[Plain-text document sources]
.....
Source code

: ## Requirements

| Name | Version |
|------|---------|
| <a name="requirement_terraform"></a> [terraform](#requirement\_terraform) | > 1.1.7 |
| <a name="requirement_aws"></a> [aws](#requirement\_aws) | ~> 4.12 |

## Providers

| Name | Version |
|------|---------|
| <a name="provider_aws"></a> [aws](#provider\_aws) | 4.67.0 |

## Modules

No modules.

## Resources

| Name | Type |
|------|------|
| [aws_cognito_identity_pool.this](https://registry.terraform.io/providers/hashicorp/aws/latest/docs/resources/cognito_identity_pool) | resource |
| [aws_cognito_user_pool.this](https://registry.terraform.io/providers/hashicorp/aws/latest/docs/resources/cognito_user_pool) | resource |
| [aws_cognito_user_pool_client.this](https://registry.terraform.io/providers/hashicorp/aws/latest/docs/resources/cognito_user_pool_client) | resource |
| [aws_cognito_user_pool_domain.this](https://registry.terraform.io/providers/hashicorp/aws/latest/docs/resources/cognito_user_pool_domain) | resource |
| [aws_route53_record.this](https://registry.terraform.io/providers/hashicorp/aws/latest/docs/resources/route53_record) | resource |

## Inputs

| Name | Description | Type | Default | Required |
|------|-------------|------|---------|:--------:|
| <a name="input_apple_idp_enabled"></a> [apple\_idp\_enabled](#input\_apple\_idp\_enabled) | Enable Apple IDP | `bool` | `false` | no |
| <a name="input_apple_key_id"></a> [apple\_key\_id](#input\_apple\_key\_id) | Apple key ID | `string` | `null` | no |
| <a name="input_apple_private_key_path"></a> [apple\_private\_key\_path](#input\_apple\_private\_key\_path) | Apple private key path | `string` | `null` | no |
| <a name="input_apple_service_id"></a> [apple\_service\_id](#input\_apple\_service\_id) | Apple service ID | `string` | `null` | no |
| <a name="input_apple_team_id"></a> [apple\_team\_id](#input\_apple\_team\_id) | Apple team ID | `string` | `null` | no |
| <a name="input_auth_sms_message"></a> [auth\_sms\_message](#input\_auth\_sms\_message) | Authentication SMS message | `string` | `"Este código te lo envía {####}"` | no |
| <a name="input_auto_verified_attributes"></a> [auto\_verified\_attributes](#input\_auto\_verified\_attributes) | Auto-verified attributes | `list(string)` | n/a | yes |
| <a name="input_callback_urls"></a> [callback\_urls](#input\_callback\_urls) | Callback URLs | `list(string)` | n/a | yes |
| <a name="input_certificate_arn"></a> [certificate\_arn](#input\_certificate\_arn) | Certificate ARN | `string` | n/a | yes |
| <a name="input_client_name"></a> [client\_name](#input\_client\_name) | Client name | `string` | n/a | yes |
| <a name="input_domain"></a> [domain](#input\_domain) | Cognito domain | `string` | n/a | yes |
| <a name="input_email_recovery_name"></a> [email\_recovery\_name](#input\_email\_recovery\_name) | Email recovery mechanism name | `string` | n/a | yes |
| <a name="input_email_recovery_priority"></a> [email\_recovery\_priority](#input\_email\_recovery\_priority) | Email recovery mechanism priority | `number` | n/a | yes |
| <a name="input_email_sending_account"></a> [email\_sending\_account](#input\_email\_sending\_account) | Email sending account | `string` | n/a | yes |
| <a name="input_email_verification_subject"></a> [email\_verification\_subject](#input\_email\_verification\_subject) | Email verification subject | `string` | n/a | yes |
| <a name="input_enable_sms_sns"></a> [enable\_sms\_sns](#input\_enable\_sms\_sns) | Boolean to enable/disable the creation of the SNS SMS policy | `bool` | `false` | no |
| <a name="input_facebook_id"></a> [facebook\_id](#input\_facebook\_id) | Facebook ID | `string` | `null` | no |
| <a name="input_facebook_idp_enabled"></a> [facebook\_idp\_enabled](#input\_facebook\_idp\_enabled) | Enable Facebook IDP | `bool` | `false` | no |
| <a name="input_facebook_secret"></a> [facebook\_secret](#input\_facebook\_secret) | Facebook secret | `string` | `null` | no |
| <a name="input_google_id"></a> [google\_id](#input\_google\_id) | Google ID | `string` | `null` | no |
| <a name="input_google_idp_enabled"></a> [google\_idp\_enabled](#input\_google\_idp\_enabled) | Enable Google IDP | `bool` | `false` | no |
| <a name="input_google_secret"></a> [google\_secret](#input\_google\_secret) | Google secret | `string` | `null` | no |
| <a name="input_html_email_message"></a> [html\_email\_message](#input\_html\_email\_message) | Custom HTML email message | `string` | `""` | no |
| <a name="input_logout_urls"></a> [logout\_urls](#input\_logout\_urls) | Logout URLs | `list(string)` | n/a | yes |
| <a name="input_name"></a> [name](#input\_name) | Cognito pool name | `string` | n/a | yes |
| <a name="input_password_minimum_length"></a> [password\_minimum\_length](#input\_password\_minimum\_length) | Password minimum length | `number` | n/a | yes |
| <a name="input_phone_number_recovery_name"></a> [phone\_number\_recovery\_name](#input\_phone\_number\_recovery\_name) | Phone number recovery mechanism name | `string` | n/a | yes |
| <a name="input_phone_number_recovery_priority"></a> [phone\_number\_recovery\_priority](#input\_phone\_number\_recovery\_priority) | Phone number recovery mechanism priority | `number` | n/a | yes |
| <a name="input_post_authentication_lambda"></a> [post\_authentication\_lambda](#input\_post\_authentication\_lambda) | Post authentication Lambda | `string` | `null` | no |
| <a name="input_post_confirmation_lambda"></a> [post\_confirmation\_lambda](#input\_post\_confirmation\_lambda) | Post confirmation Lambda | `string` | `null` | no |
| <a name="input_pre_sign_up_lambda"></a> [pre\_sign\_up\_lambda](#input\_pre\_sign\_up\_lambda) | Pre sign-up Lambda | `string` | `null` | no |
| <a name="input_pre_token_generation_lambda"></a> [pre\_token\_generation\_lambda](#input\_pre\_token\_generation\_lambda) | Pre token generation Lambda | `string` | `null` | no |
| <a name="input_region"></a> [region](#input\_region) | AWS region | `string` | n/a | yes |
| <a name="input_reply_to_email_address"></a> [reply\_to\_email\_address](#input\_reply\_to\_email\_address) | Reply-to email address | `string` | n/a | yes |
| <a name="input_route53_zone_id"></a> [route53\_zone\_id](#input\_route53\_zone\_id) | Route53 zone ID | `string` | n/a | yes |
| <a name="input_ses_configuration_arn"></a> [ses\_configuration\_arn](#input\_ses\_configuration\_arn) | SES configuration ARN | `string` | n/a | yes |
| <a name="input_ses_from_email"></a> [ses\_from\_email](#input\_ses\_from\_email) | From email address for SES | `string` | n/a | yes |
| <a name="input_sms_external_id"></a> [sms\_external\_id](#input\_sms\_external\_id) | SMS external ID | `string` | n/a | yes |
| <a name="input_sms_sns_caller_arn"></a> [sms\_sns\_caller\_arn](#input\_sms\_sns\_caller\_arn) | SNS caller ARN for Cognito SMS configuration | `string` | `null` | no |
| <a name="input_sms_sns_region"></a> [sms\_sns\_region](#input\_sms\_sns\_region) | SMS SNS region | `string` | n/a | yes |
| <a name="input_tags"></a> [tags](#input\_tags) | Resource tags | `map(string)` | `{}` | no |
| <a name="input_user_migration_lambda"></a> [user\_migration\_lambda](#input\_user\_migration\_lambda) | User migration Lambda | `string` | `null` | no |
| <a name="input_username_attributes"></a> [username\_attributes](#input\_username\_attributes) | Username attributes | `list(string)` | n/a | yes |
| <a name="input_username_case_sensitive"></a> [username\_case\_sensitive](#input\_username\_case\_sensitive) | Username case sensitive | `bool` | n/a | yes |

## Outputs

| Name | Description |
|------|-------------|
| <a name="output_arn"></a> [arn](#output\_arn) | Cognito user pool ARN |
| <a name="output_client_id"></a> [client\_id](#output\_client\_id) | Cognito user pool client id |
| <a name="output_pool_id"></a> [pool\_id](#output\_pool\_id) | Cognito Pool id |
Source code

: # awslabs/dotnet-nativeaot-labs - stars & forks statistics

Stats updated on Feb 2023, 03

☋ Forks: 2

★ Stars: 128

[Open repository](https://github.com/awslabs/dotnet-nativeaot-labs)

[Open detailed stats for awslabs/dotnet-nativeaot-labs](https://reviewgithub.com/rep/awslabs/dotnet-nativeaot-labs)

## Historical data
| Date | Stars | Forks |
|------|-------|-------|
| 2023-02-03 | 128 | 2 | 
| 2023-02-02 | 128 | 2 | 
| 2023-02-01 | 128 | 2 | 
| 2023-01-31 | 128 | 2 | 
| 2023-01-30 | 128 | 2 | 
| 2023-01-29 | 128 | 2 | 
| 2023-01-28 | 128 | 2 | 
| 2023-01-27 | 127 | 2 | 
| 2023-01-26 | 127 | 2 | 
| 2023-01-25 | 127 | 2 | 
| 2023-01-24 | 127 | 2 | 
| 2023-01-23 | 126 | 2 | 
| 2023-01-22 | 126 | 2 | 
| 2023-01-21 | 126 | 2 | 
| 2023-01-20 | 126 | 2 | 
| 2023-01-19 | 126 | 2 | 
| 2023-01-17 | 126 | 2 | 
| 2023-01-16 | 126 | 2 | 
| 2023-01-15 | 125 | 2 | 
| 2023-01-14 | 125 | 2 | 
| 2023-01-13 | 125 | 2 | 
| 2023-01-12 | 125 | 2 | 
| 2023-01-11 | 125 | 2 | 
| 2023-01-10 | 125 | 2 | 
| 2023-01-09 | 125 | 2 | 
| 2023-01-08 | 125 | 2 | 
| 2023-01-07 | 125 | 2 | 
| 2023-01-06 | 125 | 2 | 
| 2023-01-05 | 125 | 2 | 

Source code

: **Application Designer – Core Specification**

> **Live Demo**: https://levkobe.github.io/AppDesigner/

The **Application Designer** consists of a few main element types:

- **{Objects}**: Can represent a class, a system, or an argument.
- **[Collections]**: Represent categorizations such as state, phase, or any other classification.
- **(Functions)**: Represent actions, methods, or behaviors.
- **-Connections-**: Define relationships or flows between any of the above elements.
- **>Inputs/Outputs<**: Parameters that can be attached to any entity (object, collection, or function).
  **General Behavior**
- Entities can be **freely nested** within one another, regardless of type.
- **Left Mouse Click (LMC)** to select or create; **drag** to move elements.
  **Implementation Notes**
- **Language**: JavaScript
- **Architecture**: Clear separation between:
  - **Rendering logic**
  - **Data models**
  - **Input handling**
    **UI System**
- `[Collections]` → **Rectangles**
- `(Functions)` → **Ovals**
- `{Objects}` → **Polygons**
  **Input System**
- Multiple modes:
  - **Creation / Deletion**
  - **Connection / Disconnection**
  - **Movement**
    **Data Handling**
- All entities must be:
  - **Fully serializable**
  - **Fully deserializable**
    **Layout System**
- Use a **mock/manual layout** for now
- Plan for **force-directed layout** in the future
.....
About this task:
Look back at the entries above. Retype the line with "Post authentication Lambda", the line with "[route53\_zone\_id](#input\_route53\_zone\_id) | Route53", and all lines in between.

Task result:
| <a name="input_post_authentication_lambda"></a> [post\_authentication\_lambda](#input\_post\_authentication\_lambda) | Post authentication Lambda | `string` | `null` | no |
| <a name="input_post_confirmation_lambda"></a> [post\_confirmation\_lambda](#input\_post\_confirmation\_lambda) | Post confirmation Lambda | `string` | `null` | no |
| <a name="input_pre_sign_up_lambda"></a> [pre\_sign\_up\_lambda](#input\_pre\_sign\_up\_lambda) | Pre sign-up Lambda | `string` | `null` | no |
| <a name="input_pre_token_generation_lambda"></a> [pre\_token\_generation\_lambda](#input\_pre\_token\_generation\_lambda) | Pre token generation Lambda | `string` | `null` | no |
| <a name="input_region"></a> [region](#input\_region) | AWS region | `string` | n/a | yes |
| <a name="input_reply_to_email_address"></a> [reply\_to\_email\_address](#input\_reply\_to\_email\_address) | Reply-to email address | `string` | n/a | yes |
| <a name="input_route53_zone_id"></a> [route53\_zone\_id](#input\_route53\_zone\_id) | Route53 zone ID | `string` | n/a | yes |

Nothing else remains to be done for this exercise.